» Task item
Because the pictures are not wanted, give back only the exact text of every entry below.

◆ ◆ ◆

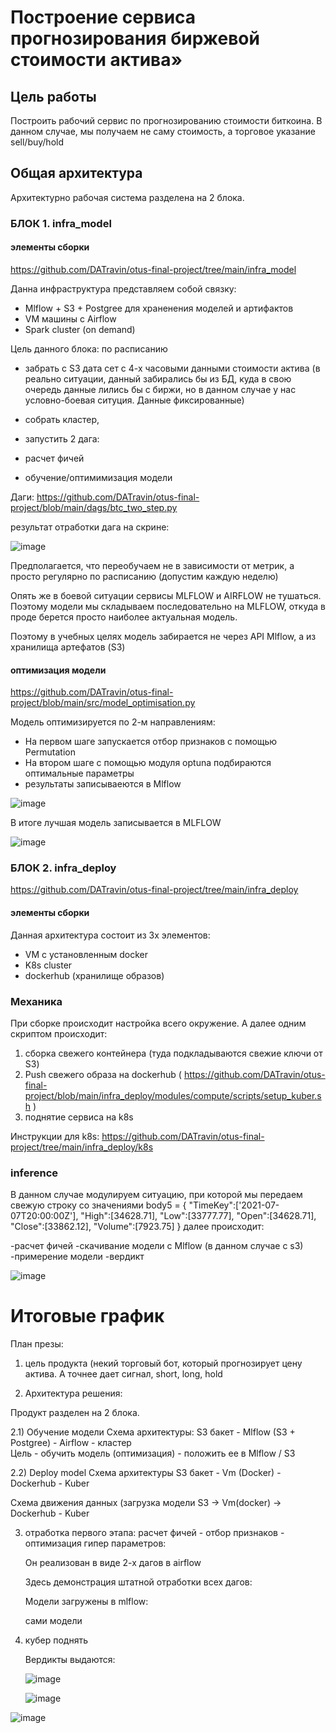 
# Построение сервиса прогнозирования биржевой стоимости актива»

## Цель работы

Построить рабочий сервис по прогнозированию стоимости биткоина. 
В данном случае, мы получаем не саму стоимость, а торговое указание sell/buy/hold

## Общая архитектура

Архитектурно рабочая система разделена на 2 блока.

### БЛОК 1. infra_model 

#### элементы сборки

https://github.com/DATravin/otus-final-project/tree/main/infra_model 

Данна инфраструктура представляем собой связку:

- Mlflow + S3 + Postgree для храненения моделей и артифактов
- VM машины с Airflow
- Spark cluster (on demand)

Цель данного блока: по расписанию

- забрать с S3 дата сет с 4-х часовыми данными стоимости актива (в реально ситуации, данный забирались бы из БД, куда в свою очередь данные лились бы с биржи, но в данном случае у нас условно-боевая ситуция. Данные фиксированные)

- собрать кластер,
- запустить 2 дага:
- расчет фичей
- обучение/оптимимизация модели
  
Даги: https://github.com/DATravin/otus-final-project/blob/main/dags/btc_two_step.py 

результат отработки дага на скрине:

![image](https://github.com/user-attachments/assets/1f261026-e7a4-4e46-8d10-7f9b4e95bc17)

Предполагается, что переобучаем не в зависимости от метрик, а просто регулярно по расписанию (допустим каждую неделю)

Опять же в боевой ситуации сервисы MLFLOW и AIRFLOW не тушаться. Поэтому модели мы складываем последовательно на MLFLOW, откуда в проде берется просто наиболее актуальная модель.

Поэтому в учебных целях модель забирается не через API Mlflow, а из хранилища артефатов (S3)

#### оптимизация модели

https://github.com/DATravin/otus-final-project/blob/main/src/model_optimisation.py 

Модель оптимизируется по 2-м направлениям:

- На первом шаге запускается отбор признаков с помощью Permutation
- На втором шаге с помощью модуля optuna подбираются оптимальные параметры
- результаты записываеются в Mlflow 

 ![image](https://github.com/user-attachments/assets/c4f2b4ed-0221-4492-8030-15c560c35e16)

В итоге лучшая модель записывается в MLFLOW

 ![image](https://github.com/user-attachments/assets/50a5f961-770d-4375-a33b-dfc2ce6dcfd6)

### БЛОК 2. infra_deploy

https://github.com/DATravin/otus-final-project/tree/main/infra_deploy 

#### элементы сборки

Данная архитектура состоит из 3х элементов:

- VM с установленным docker
- K8s cluster
- dockerhub (хранилище образов)

### Механика

При сборке происходит настройка всего окружение.
А далее одним скриптом происходит:
1) сборка свежего контейнера (туда подкладываются свежие ключи от S3)
2) Push свежего образа на dockerhub ( https://github.com/DATravin/otus-final-project/blob/main/infra_deploy/modules/compute/scripts/setup_kuber.sh )
3) поднятие сервиса на k8s

Инструкции для k8s: https://github.com/DATravin/otus-final-project/tree/main/infra_deploy/k8s

### inference

В данном случае модулируем ситуацию, при которой мы передаем свежую строку со значениями 
body5 = {
        "TimeKey":['2021-07-07T20:00:00Z'],
        "High":[34628.71],
        "Low":[33777.77],
        "Open":[34628.71],
        "Close":[33862.12],
        "Volume":[7923.75]
        }
далее происходит:

-расчет фичей
-скачивание модели c Mlflow (в данном случае с s3)
-примерение модели
-вердикт

![image](https://github.com/user-attachments/assets/0d21dbe8-bfb3-4002-8194-1df523366cb5)




# Итоговые график




План презы:

1) цель продукта (некий торговый бот, который прогнозирует цену актива. А точнее дает сигнал, short, long, hold

2) Архитектура решения:

Продукт разделен на 2 блока. 

2.1) Обучение модели 
Схема архитектуры: S3 бакет - Mlflow (S3 + Postgree)  - Airflow - кластер   
Цель - обучить модель (оптимизация) - положить ее в Mlflow / S3

2.2) Deploy model
Схема архитектуры S3 бакет - Vm (Docker) - Dockerhub - Kuber 

Схема движения данных (загрузка модели S3 -> Vm(docker) -> Dockerhub - Kuber 

3) отработка первого этапа: расчет фичей - отбор признаков - оптимизация гипер параметров:

   Он реализован в виде 2-х дагов в airflow

   Здесь демонстрация штатной отработки всех дагов:

  


   Модели загружены в mlflow:

  


   сами модели

  


4) кубер поднять

   Вердикты выдаются:



   ![image](https://github.com/user-attachments/assets/640803bd-49d4-494e-9ddf-f79347cfe03b)


   ![image](https://github.com/user-attachments/assets/e8dd770f-f75f-4d0b-82c2-3ced4fc30d3d)



![image](https://github.com/user-attachments/assets/50866f11-a55e-40fd-bc16-29fd6fbf0ee0)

◆ ◆ ◆

» Output of the task
# Построение сервиса прогнозирования биржевой стоимости актива»

## Цель работы

Построить рабочий сервис по прогнозированию стоимости биткоина. 
В данном случае, мы получаем не саму стоимость, а торговое указание sell/buy/hold

## Общая архитектура

Архитектурно рабочая система разделена на 2 блока.

### БЛОК 1. infra_model 

#### элементы сборки

https://github.com/DATravin/otus-final-project/tree/main/infra_model 

Данна инфраструктура представляем собой связку:

- Mlflow + S3 + Postgree для храненения моделей и артифактов
- VM машины с Airflow
- Spark cluster (on demand)

Цель данного блока: по расписанию

- забрать с S3 дата сет с 4-х часовыми данными стоимости актива (в реально ситуации, данный забирались бы из БД, куда в свою очередь данные лились бы с биржи, но в данном случае у нас условно-боевая ситуция. Данные фиксированные)

- собрать кластер,
- запустить 2 дага:
- расчет фичей
- обучение/оптимимизация модели
  
Даги: https://github.com/DATravin/otus-final-project/blob/main/dags/btc_two_step.py 

результат отработки дага на скрине:

![image](https://github.com/user-attachments/assets/1f261026-e7a4-4e46-8d10-7f9b4e95bc17)

Предполагается, что переобучаем не в зависимости от метрик, а просто регулярно по расписанию (допустим каждую неделю)

Опять же в боевой ситуации сервисы MLFLOW и AIRFLOW не тушаться. Поэтому модели мы складываем последовательно на MLFLOW, откуда в проде берется просто наиболее актуальная модель.

Поэтому в учебных целях модель забирается не через API Mlflow, а из хранилища артефатов (S3)

#### оптимизация модели

https://github.com/DATravin/otus-final-project/blob/main/src/model_optimisation.py 

Модель оптимизируется по 2-м направлениям:

- На первом шаге запускается отбор признаков с помощью Permutation
- На втором шаге с помощью модуля optuna подбираются оптимальные параметры
- результаты записываеются в Mlflow 

 ![image](https://github.com/user-attachments/assets/c4f2b4ed-0221-4492-8030-15c560c35e16)

В итоге лучшая модель записывается в MLFLOW

 ![image](https://github.com/user-attachments/assets/50a5f961-770d-4375-a33b-dfc2ce6dcfd6)

### БЛОК 2. infra_deploy

https://github.com/DATravin/otus-final-project/tree/main/infra_deploy 

#### элементы сборки

Данная архитектура состоит из 3х элементов:

- VM с установленным docker
- K8s cluster
- dockerhub (хранилище образов)

### Механика

При сборке происходит настройка всего окружение.
А далее одним скриптом происходит:
1) сборка свежего контейнера (туда подкладываются свежие ключи от S3)
2) Push свежего образа на dockerhub ( https://github.com/DATravin/otus-final-project/blob/main/infra_deploy/modules/compute/scripts/setup_kuber.sh )
3) поднятие сервиса на k8s

Инструкции для k8s: https://github.com/DATravin/otus-final-project/tree/main/infra_deploy/k8s

### inference

В данном случае модулируем ситуацию, при которой мы передаем свежую строку со значениями 
body5 = {
        "TimeKey":['2021-07-07T20:00:00Z'],
        "High":[34628.71],
        "Low":[33777.77],
        "Open":[34628.71],
        "Close":[33862.12],
        "Volume":[7923.75]
        }
далее происходит:

-расчет фичей
-скачивание модели c Mlflow (в данном случае с s3)
-примерение модели
-вердикт

![image](https://github.com/user-attachments/assets/0d21dbe8-bfb3-4002-8194-1df523366cb5)




# Итоговые график




План презы:

1) цель продукта (некий торговый бот, который прогнозирует цену актива. А точнее дает сигнал, short, long, hold

2) Архитектура решения:

Продукт разделен на 2 блока. 

2.1) Обучение модели 
Схема архитектуры: S3 бакет - Mlflow (S3 + Postgree)  - Airflow - кластер   
Цель - обучить модель (оптимизация) - положить ее в Mlflow / S3

2.2) Deploy model
Схема архитектуры S3 бакет - Vm (Docker) - Dockerhub - Kuber 

Схема движения данных (загрузка модели S3 -> Vm(docker) -> Dockerhub - Kuber 

3) отработка первого этапа: расчет фичей - отбор признаков - оптимизация гипер параметров:

   Он реализован в виде 2-х дагов в airflow

   Здесь демонстрация штатной отработки всех дагов:

  


   Модели загружены в mlflow:

  


   сами модели

  


4) кубер поднять

   Вердикты выдаются:



   ![image](https://github.com/user-attachments/assets/640803bd-49d4-494e-9ddf-f79347cfe03b)


   ![image](https://github.com/user-attachments/assets/e8dd770f-f75f-4d0b-82c2-3ced4fc30d3d)



![image](https://github.com/user-attachments/assets/50866f11-a55e-40fd-bc16-29fd6fbf0ee0)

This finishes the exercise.